A year ago, your eval suite did its job beautifully. Candidate models came back with scores spread between 60 and 80, and the ranking told you something. The new fine-tune beat the baseline by six points; the cheaper model lost three. Decisions flowed from the numbers. Today, every candidate scores 95 or 96 or 97 on the same suite, and the spread has collapsed into noise. Your team is still running the eval, still reading the report, still using it to green-light migrations — but the report has stopped containing information.

This is not benchmark contamination. It is not world-drift decay. It is a measurement-instrument problem: your test cases were calibrated for a difficulty level that the platform passed. The ruler hasn't broken; the things you're measuring have outgrown it. And the team that doesn't notice keeps making model decisions with a tool whose discriminating range no longer overlaps the candidates being compared.
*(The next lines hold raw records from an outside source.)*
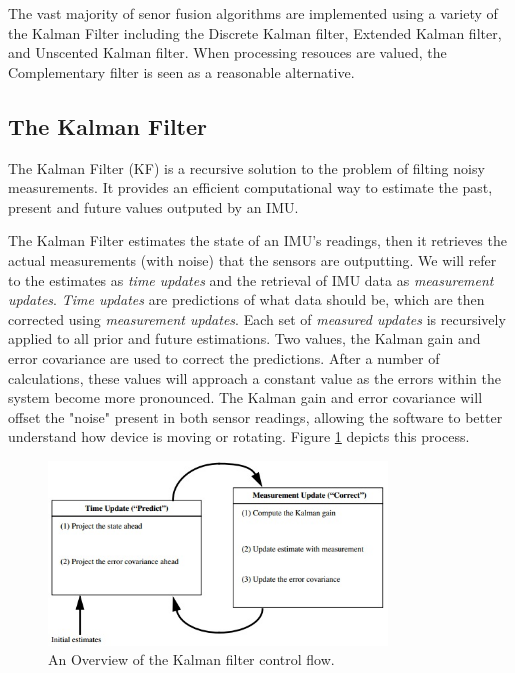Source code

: \documentclass{acm_proc_article-sp}
\begin{document}
The vast majority of senor fusion algorithms are implemented using a variety of the Kalman Filter including the Discrete Kalman filter, Extended Kalman filter, and Unscented Kalman filter.\cite{brooks1998multi}   When processing resouces are valued, the Complementary filter is seen as a reasonable 
alternative.

\subsection{The Kalman Filter}

The Kalman Filter (KF) is a recursive solution to the problem of filting noisy measurements.  It provides an efficient computational 
way to estimate the past, present and future values outputed by an IMU.\cite{welch1995introduction}\cite{brooks1998multi} 

The Kalman Filter estimates the state of an IMU's readings, then it retrieves the actual measurements (with noise) that the
sensors are outputting.  We will refer to the estimates as \textit{time updates} and the retrieval of IMU data as \textit{measurement updates}.  \textit{Time updates} are predictions of what data should be, which are then corrected using \textit{measurement updates}.  Each set of \textit{measured updates} is
recursively applied to all prior and future estimations.  Two values, the Kalman gain and error covariance are used to correct the predictions.\cite{welch1995introduction}\cite{brooks1998multi}   After a
number of calculations, these values will approach a constant value as the errors within the system become more pronounced.  The Kalman gain and error covariance will offset the "noise" present in both sensor readings, allowing the software to better understand how device is moving or rotating. \cite{welch1995introduction}\cite{klein2004sensor,alves2003camera} Figure \ref{fig:kalman} depicts this process.


\begin{figure}[t]
\centering
\includegraphics[width=90mm]{kalman.jpg}
\caption{An Overview of the Kalman filter control flow.}
\label{fig:kalman}
\end{figure}
\end{document}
Saturation Has a Recognizable Shape

The public benchmark literature has been screaming about this problem for two years and the lesson has not propagated to internal eval suites. MMLU saturated above 88% with frontier models clustering inside a two-point band. GSM8K crossed 99% on top contenders, making it useless for top-tier comparisons. BIG-Bench Hard, designed in 2022 to be hard for frontier models, hit 94% within twelve months of release. Humanity's Last Exam was created in early 2025 explicitly because the existing instruments had run out of headroom.

Your internal eval suite has the same shape — the same compression at the top — but you don't see it as starkly because there are fewer candidates and the band looks like signal until you stop and ask what fraction of cases every candidate now scores above 95 on. When the answer is "most of them," you have an instrument whose information per question has fallen near zero.

The classical psychometrics framing is the cleanest way to think about this. In item response theory, every test item has two parameters that matter: difficulty and discrimination. A highly discriminating item has a steep success curve — slightly more capable test-takers pass it, slightly less capable ones fail it, and the slope at the inflection point is sharp. A poorly discriminating item is flat: every candidate above some low threshold passes, so the item tells you nothing about which of those candidates is actually better. An eval suite is an item pool, and an item pool's useful-life depends on whether its difficulty distribution still straddles the ability range you're trying to compare.

When the ability range moves up and the difficulty distribution stays put, every item migrates from the steep middle of the success curve to the flat top. The suite still produces a number. The number is just not a measurement anymore.

The Failure Mode Is Quiet and Confident

The team rarely notices the ceiling because every part of the ritual still works. Eval runs complete. Reports generate. Numbers get filed in the model-comparison spreadsheet. Reviewers cite "passed eval suite, 96.2% vs baseline 95.8%" as evidence that a migration is safe. The decision-making texture feels indistinguishable from the era when the suite was discriminating.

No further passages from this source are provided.